Jenna and Simon Townsend’s lives had always moved amongst the same circles when they had been younger. Simon being much older than Jenna had meant that even though Jenna crushed on him like no one before and since then, her feelings remained unreciprocated – or so she thinks. Fast forward a couple of years, and it is Susie, Jenna’s best friend and Simon’s younger sister that brings Simon back into Jenna’s life, a most unwelcome entrance if Jenna has anything to say about it.
When the story initially began, I was rooting for Jenna, without even knowing what Simon had done to her – believing it would be something deplorable like making fun of her feelings for him. But as the story progressed, I realized that whatever had taken place had happened only in the figment of Jenna’s imagination. Yes, Simon is sarcastic and a tad cruel at times, but I have read of heroes who are more cruel to their heroines in books, even books written by Penny Jordan herself.
In the end, I felt sorry for Simon. The story having never been told in Simon’s point of view meant that it was difficult to find where Simon was coming from. But, it was evident and clear as day to anyone who has a modicum of sense in them that Simon was completely into Jenna, something that Jenna in her clueless nature or I would rather say, in her attempt to be the “martyr” of her own making, refused to see. Because Simon’s thoughts weren’t part of the story, the reader needs to take his feelings for Jenna in a bit of a state of suspended disbelief. Most of the time, not having the hero’s point of view can be fun, extremely so if the heroine’s side tells of reactions on the hero’s part and if she doesn’t play the dumb card to get out of accepting what is right in front of her. Alas, the latter was the case in this story.
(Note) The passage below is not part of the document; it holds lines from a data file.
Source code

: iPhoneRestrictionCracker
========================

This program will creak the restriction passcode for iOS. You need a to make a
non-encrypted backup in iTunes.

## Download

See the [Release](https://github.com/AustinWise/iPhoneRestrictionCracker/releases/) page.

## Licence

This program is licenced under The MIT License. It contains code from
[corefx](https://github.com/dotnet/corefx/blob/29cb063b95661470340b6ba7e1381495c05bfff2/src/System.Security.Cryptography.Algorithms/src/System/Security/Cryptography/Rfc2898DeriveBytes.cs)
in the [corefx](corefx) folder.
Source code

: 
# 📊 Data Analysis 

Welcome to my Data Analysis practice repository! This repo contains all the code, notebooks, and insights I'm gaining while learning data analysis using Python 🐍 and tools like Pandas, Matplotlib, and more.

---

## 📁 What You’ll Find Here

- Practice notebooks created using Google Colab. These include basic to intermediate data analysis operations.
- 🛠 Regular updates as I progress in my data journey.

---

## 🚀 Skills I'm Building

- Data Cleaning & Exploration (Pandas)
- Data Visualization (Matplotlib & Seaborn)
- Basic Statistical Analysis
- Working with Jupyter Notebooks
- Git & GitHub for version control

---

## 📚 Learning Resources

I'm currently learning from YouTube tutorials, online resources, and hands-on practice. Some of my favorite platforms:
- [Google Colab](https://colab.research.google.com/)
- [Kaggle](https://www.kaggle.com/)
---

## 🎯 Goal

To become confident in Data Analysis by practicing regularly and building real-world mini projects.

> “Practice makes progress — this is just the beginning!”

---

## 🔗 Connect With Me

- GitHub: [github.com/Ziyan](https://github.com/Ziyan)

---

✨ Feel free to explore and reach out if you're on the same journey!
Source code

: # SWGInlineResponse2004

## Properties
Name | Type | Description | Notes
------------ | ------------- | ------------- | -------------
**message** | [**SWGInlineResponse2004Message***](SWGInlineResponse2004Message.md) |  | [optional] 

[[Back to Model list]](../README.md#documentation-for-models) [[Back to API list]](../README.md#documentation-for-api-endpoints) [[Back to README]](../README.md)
In the end, of course Simon and Jenna do get together, Jenna finally believing that Simon loves her and her alone. Like I said earlier, I waited to see what it is that Simon had done that was so wrong – apart from dating other girls when Jenna used to stay at their family home. I didn’t find it to be something unforgivable, all the more so because I just found Jenna to be outright silly.
Even with all those points of contention I had with Leveling the Score, it managed to deliver a story that delivered a good read.
Recommended for fans of old school Harlequin romances and fans of Penny Jordan.
Final Verdict: A heroine who gets on the nerves and a hero you try your damndest to figure out!